RECORD SET Start Marker

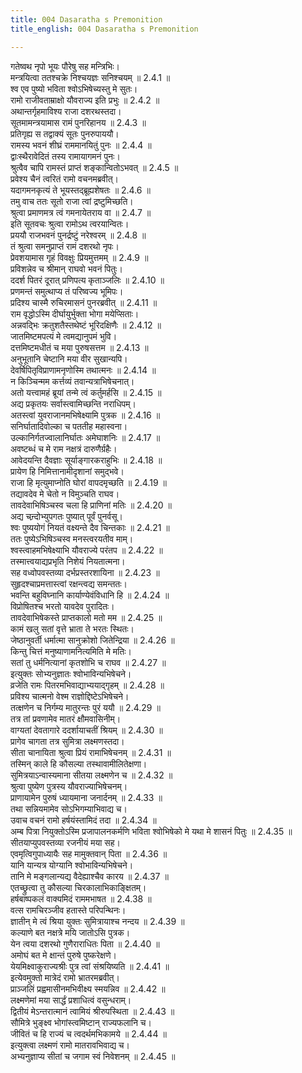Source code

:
 ```yaml
---
title: 004 Dasaratha s Premonition
title_english: 004 Dasaratha s Premonition

---
```

<div class="audioEmbed"  caption="श्रीराम-हरिसीताराममूर्ति-घनपाठिभ्यां वचनम्" src="https://archive.org/download/Ramayana-recitation-Sriram-harisItArAmamUrti-Ghanapaati-v2/Kanda_2/Kanda_2_AYK-004-Ramaya_Dasharatha_Syopadeshaha.mp3"></div>

  
गतेष्वथ नृपो भूयः पौरेषु सह मन्त्रिभिः।  
मन्त्रयित्वा ततश्चक्रे निश्चयज्ञः सनिश्चयम् ॥ 2.4.1 ॥   
श्व एव पुष्यो भविता श्वोऽभिषेच्यस्तु मे सुतः।  
रामो राजीवताम्राक्षो यौवराज्य इति प्रभुः ॥ 2.4.2 ॥   
अथान्तर्गृहमाविश्य राजा दशरथस्तदा।  
सूतमामन्त्रयामास रामं पुनरिहानय ॥ 2.4.3 ॥   
प्रतिगृह्य स तद्वाक्यं सूतः पुनरुपाययौ।  
रामस्य भवनं शीघ्रं राममानयितुं पुनः ॥ 2.4.4 ॥   
द्वाःस्थैरावेदितं तस्य रामायागमनं पुनः।  
श्रुत्वैव चापि रामस्तं प्राप्तं शङ्कान्वितोऽभवत् ॥ 2.4.5 ॥   
प्रवेश्य चैनं त्वरितं रामो वचनमब्रवीत्।  
यदागमनकृत्यं ते भूयस्तद्ब्रूह्यशेषतः ॥ 2.4.6 ॥   
तमु वाच ततः सूतो राजा त्वां द्रष्टुमिच्छति।  
श्रुत्वा प्रमाणमत्र त्वं गमनायेतराय वा ॥ 2.4.7 ॥   
इति सूतवचः श्रुत्वा रामोऽथ त्वरयान्वितः।  
प्रययौ राजभवनं पुनर्द्रष्टुं नरेश्वरम् ॥ 2.4.8 ॥   
तं श्रुत्वा समनुप्राप्तं रामं दशरथो नृपः।  
प्रेवशयामास गृहं विवक्षुः प्रियमुत्तमम् ॥ 2.4.9 ॥   
प्रविशन्नेव च श्रीमान् राघवो भवनं पितुः।  
ददर्श पितरं दूरात् प्रणिपत्य कृताञ्जलिः ॥ 2.4.10 ॥   
प्रणमन्तं समुत्थाप्य तं परिष्वज्य भूमिपः।  
प्रदिश्य चास्मै रुचिरमासनं पुनरब्रवीत् ॥ 2.4.11 ॥   
राम वृद्धोऽस्मि दीर्घायुर्भुक्ता भोगा मयेप्सिताः।  
अन्नवद्भिः क्रतुशतैस्तथेष्टं भूरिदक्षिणैः ॥ 2.4.12 ॥   
जातमिष्टमपत्यं मे त्वमद्यानुपमं भुवि।  
दत्तमिष्टमधीतं च मया पुरुषसत्तम ॥ 2.4.13 ॥   
अनुभूतानि चेष्टानि मया वीर सुखान्यपि।  
देवर्षिपितृविप्राणामनृणोस्मि तथात्मनः ॥ 2.4.14 ॥   
न किञ्चिन्मम कर्त्तव्यं तवान्यत्राभिषेचनात्।  
अतो यत्त्वामहं ब्रूयां तन्मे त्वं कर्तुमर्हसि ॥ 2.4.15 ॥   
अद्य प्रकृतयः सर्वास्त्वामिच्छन्ति नराधिपम्।  
अतस्त्वां युवराजानमभिषेक्ष्यामि पुत्रक ॥ 2.4.16 ॥   
सनिर्घातादिवोल्का च पततीह महास्वना।  
उल्कानिर्गतज्वालानिर्घातः अमेघाशनिः ॥ 2.4.17 ॥   
अवष्टब्धं च मे राम नक्षत्रं दारुणैर्ग्रहैः।  
आवेदयन्ति दैवज्ञाः सूर्याङ्गारकराहुभिः ॥ 2.4.18 ॥   
प्रायेण हि निमित्तानामीदृशानां समुद्भवे।  
राजा हि मृत्युमाप्नोति घोरां वापदमृच्छति ॥ 2.4.19 ॥   
तद्यावदेव मे चेतो न विमुञ्चति राघव।  
तावदेवाभिषिञ्चस्व चला हि प्राणिनां मतिः ॥ 2.4.20 ॥   
अद्य चन्र्दोभ्युपगतः पुष्यात् पूर्वं पुनर्वसू।  
श्वः पुष्ययोगं नियतं वक्ष्यन्ते दैव चिन्तकाः ॥ 2.4.21 ॥   
ततः पुष्येऽभिषिञ्चस्व मनस्त्वरयतीव माम्।  
श्वस्त्वाहमभिषेक्ष्याभि यौवराज्ये परंतप ॥ 2.4.22 ॥   
तस्मात्त्वयाद्यप्रभृति निशेयं नियतात्मना।  
सह वध्वोपवस्तव्या दर्भप्रस्तरशायिना ॥ 2.4.23 ॥   
सुहृदश्चाप्रमत्तास्त्वां रक्षन्त्वद्य समन्ततः।  
भवन्ति बहुविघ्नानि कार्याण्येवंविधानि हि ॥ 2.4.24 ॥   
विप्रोषितश्च भरतो यावदेव पुरादितः।  
तावदेवाभिषेकस्ते प्राप्तकालो मतो मम ॥ 2.4.25 ॥   
कामं खलु सतां वृत्ते भ्राता ते भरतः स्थितः।  
जेष्ठानुवर्ती धर्मात्मा सानुक्रोशो जितेन्द्रिया ॥ 2.4.26 ॥   
किन्तु चित्तं मनुष्याणामनित्यमिति मे मतिः।  
सतां तु धर्मनित्यानां कृतशोभि च राघव ॥ 2.4.27 ॥   
इत्युक्तः सोभ्यनुज्ञातः श्वोभाविन्यभिषेचने।  
व्रजेति रामः पितरमभिवाद्याभ्ययाद्गृहम् ॥ 2.4.28 ॥   
प्रविश्य चात्मनो वेश्म राज्ञोद्दिष्टेऽभिषेचने।  
तत्क्षणेन च निर्गम्य मातुरन्तः पुरं ययौ ॥ 2.4.29 ॥   
तत्र तां प्रवणामेव मातरं क्षौमवासिनीम्।  
वाग्यतां देवतागारे ददर्शायाचतीं श्रियम् ॥ 2.4.30 ॥   
प्रागेव चागता तत्र सुमित्रा लक्ष्मणस्तदा।  
सीता चानायिता श्रुत्वा प्रियं रामाभिषेचनम् ॥ 2.4.31 ॥   
तस्मिन् काले हि कौसल्या तस्थावामीलितेक्षणा।  
सुमित्रयाऽन्वास्यमाना सीतया लक्ष्मणेन च ॥ 2.4.32 ॥   
श्रुत्वा पुष्येण पुत्रस्य यौवराज्याभिषेचनम्।  
प्राणायामेन पुरुषं ध्यायमाना जनार्दनम् ॥ 2.4.33 ॥   
तथा सन्नियमामेव सोऽभिगम्याभिवाद्य च।  
उवाच वचनं रामो हर्षयंस्तामिदं तदा ॥ 2.4.34 ॥   
अम्ब पित्रा नियुक्तोऽस्मि प्रजापालनकर्मणि भविता श्वोभिषेको मे यथा मे शासनं पितुः ॥ 2.4.35 ॥   
सीतयाप्युपवस्तव्या रजनीयं मया सह।  
एवमृत्विगुपाध्यायैः सह मामुक्तवान् पिता ॥ 2.4.36 ॥   
यानि यान्यत्र योग्यानि श्वोभाविन्यभिषेचने।  
तानि मे मङ्गलान्यद्य वैदेह्याश्चैव कारय ॥ 2.4.37 ॥   
एतच्छ्रुत्वा तु कौसल्या चिरकालाभिकाङ्क्षितम्।  
हर्षबाष्पकलं वाक्यमिदं राममभाषत ॥ 2.4.38 ॥   
वत्स रामचिरञ्जीव हतास्ते परिपन्थिनः।  
ज्ञातीन् मे त्वं श्रिया युक्तः सुमित्रायाश्च नन्दय ॥ 2.4.39 ॥   
कल्याणे बत नक्षत्रे मयि जातोऽसि पुत्रक।  
येन त्वया दशरथो गुणैराराधितः पिता ॥ 2.4.40 ॥   
अमोघं बत मे क्षान्तं पुरुषे पुष्करेक्षणे।  
येयमिक्ष्वाकुराज्यश्रीः पुत्र त्वां संश्रयिष्यति ॥ 2.4.41 ॥   
इत्येवमुक्तो मात्रेदं रामो भ्रातरमब्रवीत्।  
प्राञ्जलिं प्रह्वमासीनमभिवीक्ष्य स्मयन्निव ॥ 2.4.42 ॥   
लक्ष्मणेमां मया सार्द्धं प्रशाधित्वं वसुन्धराम्।  
द्वितीयं मेऽन्तरात्मानं त्वामियं श्रीरुपस्थिता ॥ 2.4.43 ॥   
सौमित्रे भुङ्क्ष्व भोगांस्त्वमिष्टान् राज्यफलानि च।  
जीवितं च हि राज्यं च त्वदर्थमभिकामये ॥ 2.4.44 ॥   
इत्युक्त्वा लक्ष्मणं रामो मातरावभिवाद्य च।  
अभ्यनुज्ञाप्य सीतां च जगाम स्वं निवेशनम् ॥ 2.4.45 ॥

RECORD SET End Marker

TASK ITEM:
Search the material above for the string "Dasaratha", and copy every line in which it turns up.

FINISHED EXERCISE:
title: 004 Dasaratha s Premonition
title_english: 004 Dasaratha s Premonition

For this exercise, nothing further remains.